La position Hamburg
Publié le 24 Juillet 2011
Si j'ai eu envie d'aller remplir la carte mémoire à la Grande Côte (je ne l'ai pas remplie d'ailleurs, loin de là), ce n'était pas seulement pour le plaisir de faire bisquer les « terriens » avec des photos de sable, de phares et de vagues. Ni pour m'intéresser d'un peu plus près à l'histoire du « Petit Poucet ». C'était aussi parce que, depuis un bon moment, je suis attirée par les blockhaus qui jalonnent la côte...
Ici, j'adresse un grand merci aux passionnés qui interviennent sur le forum Atlantikwall en France, où j'ai trouvé une mine de renseignements. A force de fouiner, j'y ai déniché des informations sur cette position, ainsi que deux cartes. L'une qui couvre l'ensemble de la poche de Royan...
... et l'autre, qui s'intéresse plus spécifiquement à cette position.
Par contre, c'est dans l'un des magazines gratuits de la ville, Cara'Mag', que j'ai compris le système de classification des bunkers. « Gi », c'est le nom du secteur dans lequel nous nous trouvons : « Gironde Mündung Nord ». Suit un nombre, compris entre 0 et 60, qui localise précisément la position. Le « H » indique que le bunker appartient à l'armée de terre, « Heer ». Ensuite, un numéro d'identification propre au bunker et, pour terminer, l'année de sa construction.
Pour compliquer encore un peu les choses, chaque position a un nom de code — « Hamburg » pour la position G12.
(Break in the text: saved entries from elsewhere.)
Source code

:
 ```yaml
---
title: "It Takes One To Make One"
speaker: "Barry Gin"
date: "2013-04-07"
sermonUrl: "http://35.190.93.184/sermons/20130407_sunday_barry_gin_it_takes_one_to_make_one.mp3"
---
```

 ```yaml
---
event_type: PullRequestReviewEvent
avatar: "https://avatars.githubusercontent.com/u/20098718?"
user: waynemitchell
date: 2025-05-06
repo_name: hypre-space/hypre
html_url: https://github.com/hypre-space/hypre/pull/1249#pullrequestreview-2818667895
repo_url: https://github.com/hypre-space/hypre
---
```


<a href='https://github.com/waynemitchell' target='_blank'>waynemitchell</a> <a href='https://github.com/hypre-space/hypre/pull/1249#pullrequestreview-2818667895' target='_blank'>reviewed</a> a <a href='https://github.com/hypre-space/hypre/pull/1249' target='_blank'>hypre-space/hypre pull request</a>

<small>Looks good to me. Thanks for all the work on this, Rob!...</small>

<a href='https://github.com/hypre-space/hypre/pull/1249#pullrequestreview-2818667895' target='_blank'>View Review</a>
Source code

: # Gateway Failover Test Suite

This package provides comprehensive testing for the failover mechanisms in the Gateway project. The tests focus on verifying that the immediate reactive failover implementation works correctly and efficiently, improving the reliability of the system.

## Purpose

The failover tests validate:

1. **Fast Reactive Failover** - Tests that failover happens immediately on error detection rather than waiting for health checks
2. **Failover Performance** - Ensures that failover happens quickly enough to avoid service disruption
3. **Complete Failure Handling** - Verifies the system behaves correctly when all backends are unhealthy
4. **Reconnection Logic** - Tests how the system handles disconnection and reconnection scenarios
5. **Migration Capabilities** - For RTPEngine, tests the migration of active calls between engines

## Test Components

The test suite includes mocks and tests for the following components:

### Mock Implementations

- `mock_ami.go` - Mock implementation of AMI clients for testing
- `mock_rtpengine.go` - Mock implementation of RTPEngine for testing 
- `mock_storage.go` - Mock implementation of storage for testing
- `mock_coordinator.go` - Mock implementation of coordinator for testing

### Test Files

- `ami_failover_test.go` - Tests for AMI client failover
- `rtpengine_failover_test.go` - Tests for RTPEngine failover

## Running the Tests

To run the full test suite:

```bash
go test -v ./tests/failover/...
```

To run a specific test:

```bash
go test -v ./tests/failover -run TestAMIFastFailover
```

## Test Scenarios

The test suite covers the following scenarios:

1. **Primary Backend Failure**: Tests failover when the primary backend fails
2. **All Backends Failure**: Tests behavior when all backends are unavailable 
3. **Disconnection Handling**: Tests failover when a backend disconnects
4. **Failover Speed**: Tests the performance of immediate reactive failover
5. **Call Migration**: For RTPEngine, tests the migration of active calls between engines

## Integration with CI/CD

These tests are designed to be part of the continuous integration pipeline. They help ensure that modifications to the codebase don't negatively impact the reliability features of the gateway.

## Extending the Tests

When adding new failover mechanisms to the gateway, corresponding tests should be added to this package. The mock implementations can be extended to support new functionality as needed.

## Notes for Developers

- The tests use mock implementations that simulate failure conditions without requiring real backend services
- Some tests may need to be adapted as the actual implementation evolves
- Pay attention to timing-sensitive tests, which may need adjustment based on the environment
Ce blockhaus-ci, c'est le Gi12 H12 1943 (de type H669, pour ceux que ça intéresse). Reconnaissable sur la carte à la plateforme de tir qui en dépend (et qu'on distingue sur la photo ci-dessus). Grâce aux « bunkerarchéologues » du forum Atlantikwall, je sais maintenant que l'ouverture que l'on distingue donne accès au tobrouk (ou Ringstand, poste de combat doté sur le dessus d'une ouverture circulaire permettant un tir à 360°), et que les crochets qui hérissent les arêtes du blockhaus étaient destinés à accueillir les filets de camouflage.
Des blockhaus de la position Gi12, le H12 est le seul à être encore debout... enfin, il me semble. A proximité, des blocs de béton affleurent à la surface des dunes...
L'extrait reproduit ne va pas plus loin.